◆ **Work to be completed**
Only these lines of the data below are wanted: the one with "competitive bidding (Beard, Loulakis, \&", the one with "devices they produce", and any lines between them, each repeated exactly.
-- Opening Marker --
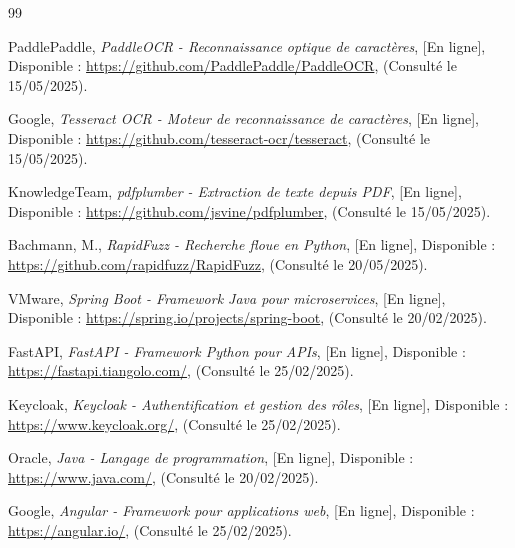 \documentclass[12pt,a4paper]{report}
\begin{document}
\begin{thebibliography}{99}

 PaddlePaddle, \textit{PaddleOCR - Reconnaissance optique de caractères}, [En ligne], Disponible : \url{https://github.com/PaddlePaddle/PaddleOCR}, (Consulté le 15/05/2025).

 Google, \textit{Tesseract OCR - Moteur de reconnaissance de caractères}, [En ligne], Disponible : \url{https://github.com/tesseract-ocr/tesseract}, (Consulté le 15/05/2025).

 KnowledgeTeam, \textit{pdfplumber - Extraction de texte depuis PDF}, [En ligne], Disponible : \url{https://github.com/jsvine/pdfplumber}, (Consulté le 15/05/2025).

 Bachmann, M., \textit{RapidFuzz - Recherche floue en Python}, [En ligne], Disponible : \url{https://github.com/rapidfuzz/RapidFuzz}, (Consulté le 20/05/2025).



 VMware, \textit{Spring Boot - Framework Java pour microservices}, [En ligne], Disponible : \url{https://spring.io/projects/spring-boot}, (Consulté le 20/02/2025).

 FastAPI, \textit{FastAPI - Framework Python pour APIs}, [En ligne], Disponible : \url{https://fastapi.tiangolo.com/}, (Consulté le 25/02/2025).

 Keycloak, \textit{Keycloak - Authentification et gestion des rôles}, [En ligne], Disponible : \url{https://www.keycloak.org/}, (Consulté le 25/02/2025).



 Oracle, \textit{Java - Langage de programmation}, [En ligne], Disponible : \url{https://www.java.com/}, (Consulté le 20/02/2025).



 Google, \textit{Angular - Framework pour applications web}, [En ligne], Disponible : \url{https://angular.io/}, (Consulté le 25/02/2025).


\end{thebibliography}
\end{document}

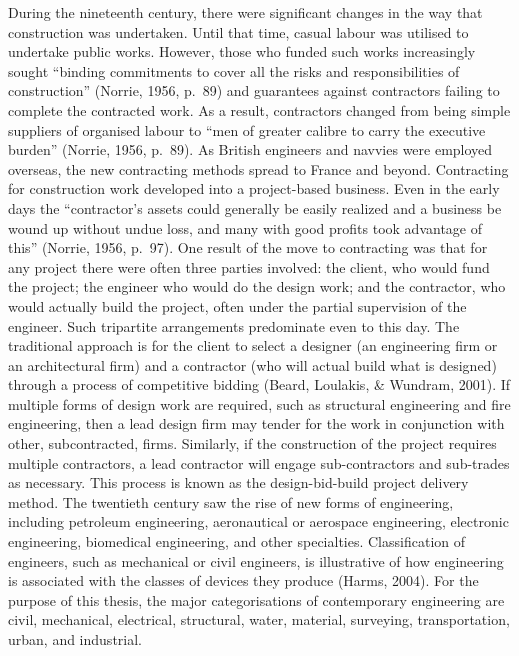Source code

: \documentclass[]{book}
\theoremstyle{definition}
\theoremstyle{definition}
\theoremstyle{definition}
\theoremstyle{remark}
\begin{document}
During the nineteenth century, there were significant changes in the way
that construction was undertaken. Until that time, casual labour was
utilised to undertake public works. However, those who funded such works
increasingly sought ``binding commitments to cover all the risks and
responsibilities of construction'' (Norrie, 1956, p.~89) and guarantees
against contractors failing to complete the contracted work. As a
result, contractors changed from being simple suppliers of organised
labour to ``men of greater calibre to carry the executive burden''
(Norrie, 1956, p.~89). As British engineers and navvies were employed
overseas, the new contracting methods spread to France and beyond.
Contracting for construction work developed into a project-based
business. Even in the early days the ``contractor's assets could
generally be easily realized and a business be wound up without undue
loss, and many with good profits took advantage of this'' (Norrie, 1956,
p.~97). One result of the move to contracting was that for any project
there were often three parties involved: the client, who would fund the
project; the engineer who would do the design work; and the contractor,
who would actually build the project, often under the partial
supervision of the engineer. Such tripartite arrangements predominate
even to this day. The traditional approach is for the client to select a
designer (an engineering firm or an architectural firm) and a contractor
(who will actual build what is designed) through a process of
competitive bidding (Beard, Loulakis, \& Wundram, 2001). If multiple
forms of design work are required, such as structural engineering and
fire engineering, then a lead design firm may tender for the work in
conjunction with other, subcontracted, firms. Similarly, if the
construction of the project requires multiple contractors, a lead
contractor will engage sub-contractors and sub-trades as necessary. This
process is known as the design-bid-build project delivery method. The
twentieth century saw the rise of new forms of engineering, including
petroleum engineering, aeronautical or aerospace engineering, electronic
engineering, biomedical engineering, and other specialties.
Classification of engineers, such as mechanical or civil engineers, is
illustrative of how engineering is associated with the classes of
devices they produce (Harms, 2004). For the purpose of this thesis, the
major categorisations of contemporary engineering are civil, mechanical,
electrical, structural, water, material, surveying, transportation,
urban, and industrial.
\end{document}
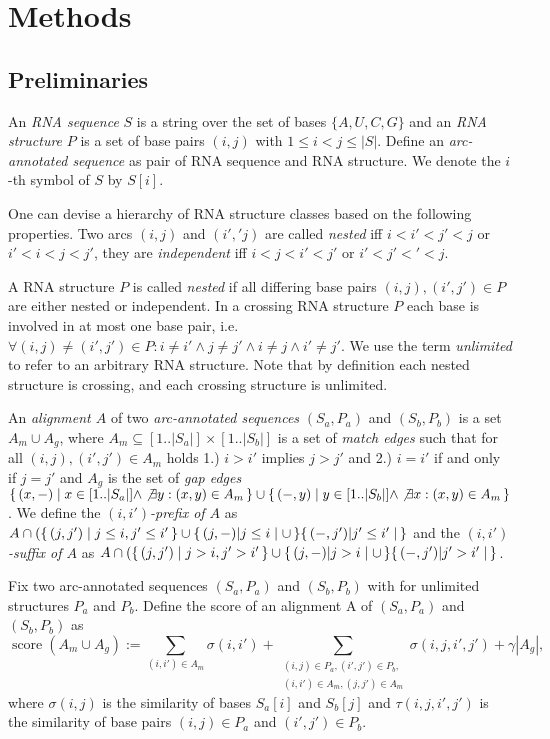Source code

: \documentclass[11pt]{llncs}
\newcommand*{\PSET}[2]{\{\,#1\mid#2\,\}}
\newcommand{\score}{\operatorname{score}}
\begin{document}
\section{Methods}

\subsection{Preliminaries}
An \emph{RNA sequence} $S$ is a string over the set of bases
$\{A,U,C,G\}$ and an \emph{RNA structure} $P$ is a set of base pairs
$(i,j)$ with $1 \leq i< j \leq |S|$. Define an \emph{arc-annotated
  sequence} as pair of RNA sequence and RNA structure.  We denote the
$i$-th symbol of $S$ by $S[i]$.

One can devise a hierarchy of RNA structure classes based on the
following properties. Two arcs $(i,j)$ and $(i','j)$ are called
\emph{nested} iff $i<i'<j'<j$ or $i'<i<j<j'$, they are
\emph{independent} iff $i<j<i'<j'$ or $i'<j'<'<j$.

A RNA structure $P$ is called \emph{nested} if all differing base
pairs $(i,j),(i',j')\in P$ are either nested or independent.  In a
crossing RNA structure $P$ each base is involved in at most one base
pair, i.e. $\forall (i,j)\neq(i',j')\in P: i\neq i' \land j\neq j'
\land i\neq j \land i'\neq j'$. We use the term \emph{unlimited} to
refer to an arbitrary RNA structure. Note that by definition each
nested structure is crossing, and each crossing structure is
unlimited.

An \emph{alignment $A$} of two \emph{arc-annotated sequences}
$(S_a,P_a)$ and $(S_b,P_b)$ is a set $A_m\cup A_g$, where
$A_m\subseteq [1..|S_a|] \times [1..|S_b|]$ is a set of \emph{match
  edges} such that for all $(i,j),(i',j')\in A_m$ holds 1.) $i>i'$
implies $j>j'$ and 2.)  $i=i'$ if and only if $j=j'$ and $A_g$ is the
set of \emph{gap edges} $\PSET{(x,-)}{x\in [1..|S_a|]\land \not\exists
  y: (x,y)\in A_m}\cup\PSET{(-,y)}{y\in [1..|S_b|]\land \not\exists x:
  (x,y)\in A_m}$.
%
We define the \emph{$(i,i')$-prefix of $A$} as
$A\cap(\PSET{(j,j')}{j\leq i,j'\leq i'}\cup\PSET{(j,-)|j\leq i}\cup\PSET{(-,j')|j'\leq i'}$
and the  \emph{$(i,i')$-suffix of $A$} as
$A\cap(\PSET{(j,j')}{j>i,j'>i'}\cup\PSET{(j,-)|j>i}\cup\PSET{(-,j')|j'>i'}$.


Fix two arc-annotated sequences $(S_a,P_a)$ and $(S_b,P_b)$ with for
unlimited structures $P_a$ and $P_b$. Define the score of an
alignment A of $(S_a,P_a)$ and $(S_b,P_b)$ as
\begin{displaymath}
  \score(A_m\cup A_g) :=
  \sum_{(i,i')\in A_m} \sigma(i,i')
  + \sum_{\substack{(i,j)\in P_a,(i',j')\in P_b,\\(i,i')\in A_m,(j,j')\in A_m}} \sigma(i,j,i',j')
  + \gamma |A_g|,
\end{displaymath}
where $\sigma(i,j)$ is the similarity of bases $S_a[i]$ and $S_b[j]$
and $\tau(i,j,i',j')$ is the similarity of base pairs $(i,j)\in P_a$
and $(i',j')\in P_b$.
\end{document}
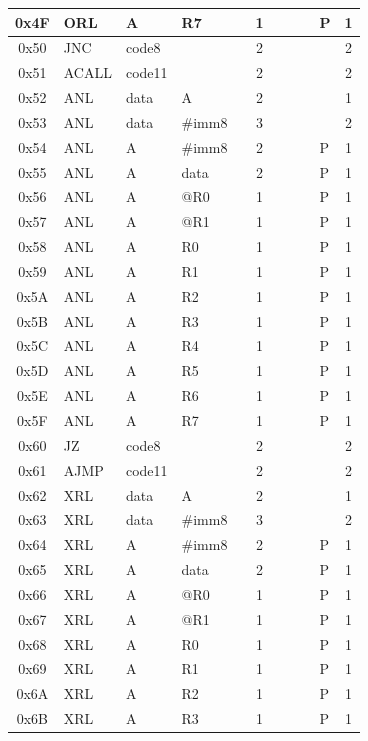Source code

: \documentclass[a4paper,twoside,12pt]{book}
\begin{document}
{\begin{longtable}{|c|l|lll|c|llll|c|}
		0x4F	& ORL	& A	& R7	&	& 1	&	&	&	& P	& 1	\\\hline
		0x50	& JNC	& code8	&	&	& 2	&	&	&	&	& 2	\\\hline
		0x51	& ACALL	& code11&	&	& 2	&	&	&	&	& 2	\\\hline
		0x52	& ANL	& data	& A	&	& 2	&	&	&	&	& 1	\\\hline
		0x53	& ANL	& data	& \#imm8&	& 3	&	&	&	&	& 2	\\\hline
		0x54	& ANL	& A	& \#imm8&	& 2	&	&	&	& P	& 1	\\\hline
		0x55	& ANL	& A	& data	&	& 2	&	&	&	& P	& 1	\\\hline
		0x56	& ANL	& A	& @R0	&	& 1	&	&	&	& P	& 1	\\\hline
		0x57	& ANL	& A	& @R1	&	& 1	&	&	&	& P	& 1	\\\hline
		0x58	& ANL	& A	& R0	&	& 1	&	&	&	& P	& 1	\\\hline
		0x59	& ANL	& A	& R1	&	& 1	&	&	&	& P	& 1	\\\hline
		0x5A	& ANL	& A	& R2	&	& 1	&	&	&	& P	& 1	\\\hline
		0x5B	& ANL	& A	& R3	&	& 1	&	&	&	& P	& 1	\\\hline
		0x5C	& ANL	& A	& R4	&	& 1	&	&	&	& P	& 1	\\\hline
		0x5D	& ANL	& A	& R5	&	& 1	&	&	&	& P	& 1	\\\hline
		0x5E	& ANL	& A	& R6	&	& 1	&	&	&	& P	& 1	\\\hline
		0x5F	& ANL	& A	& R7	&	& 1	&	&	&	& P	& 1	\\\hline
		0x60	& JZ	& code8	&	&	& 2	&	&	&	&	& 2	\\\hline
		0x61	& AJMP	& code11&	&	& 2	&	&	&	&	& 2	\\\hline
		0x62	& XRL	& data	& A	&	& 2	&	&	&	&	& 1	\\\hline
		0x63	& XRL	& data	& \#imm8&	& 3	&	&	&	&	& 2	\\\hline
		0x64	& XRL	& A	& \#imm8&	& 2	&	&	&	& P	& 1	\\\hline
		0x65	& XRL	& A	& data	&	& 2	&	&	&	& P	& 1	\\\hline
		0x66	& XRL	& A	& @R0	&	& 1	&	&	&	& P	& 1	\\\hline
		0x67	& XRL	& A	& @R1	&	& 1	&	&	&	& P	& 1	\\\hline
		0x68	& XRL	& A	& R0	&	& 1	&	&	&	& P	& 1	\\\hline
		0x69	& XRL	& A	& R1	&	& 1	&	&	&	& P	& 1	\\\hline
		0x6A	& XRL	& A	& R2	&	& 1	&	&	&	& P	& 1	\\\hline
		0x6B	& XRL	& A	& R3	&	& 1	&	&	&	& P	& 1	\\\hline

\end{longtable}}
\end{document}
-- Closing Marker --
◆ **Task answer**
competitive bidding (Beard, Loulakis, \& Wundram, 2001). If multiple
forms of design work are required, such as structural engineering and
fire engineering, then a lead design firm may tender for the work in
conjunction with other, subcontracted, firms. Similarly, if the
construction of the project requires multiple contractors, a lead
contractor will engage sub-contractors and sub-trades as necessary. This
process is known as the design-bid-build project delivery method. The
twentieth century saw the rise of new forms of engineering, including
petroleum engineering, aeronautical or aerospace engineering, electronic
engineering, biomedical engineering, and other specialties.
Classification of engineers, such as mechanical or civil engineers, is
illustrative of how engineering is associated with the classes of
devices they produce (Harms, 2004). For the purpose of this thesis, the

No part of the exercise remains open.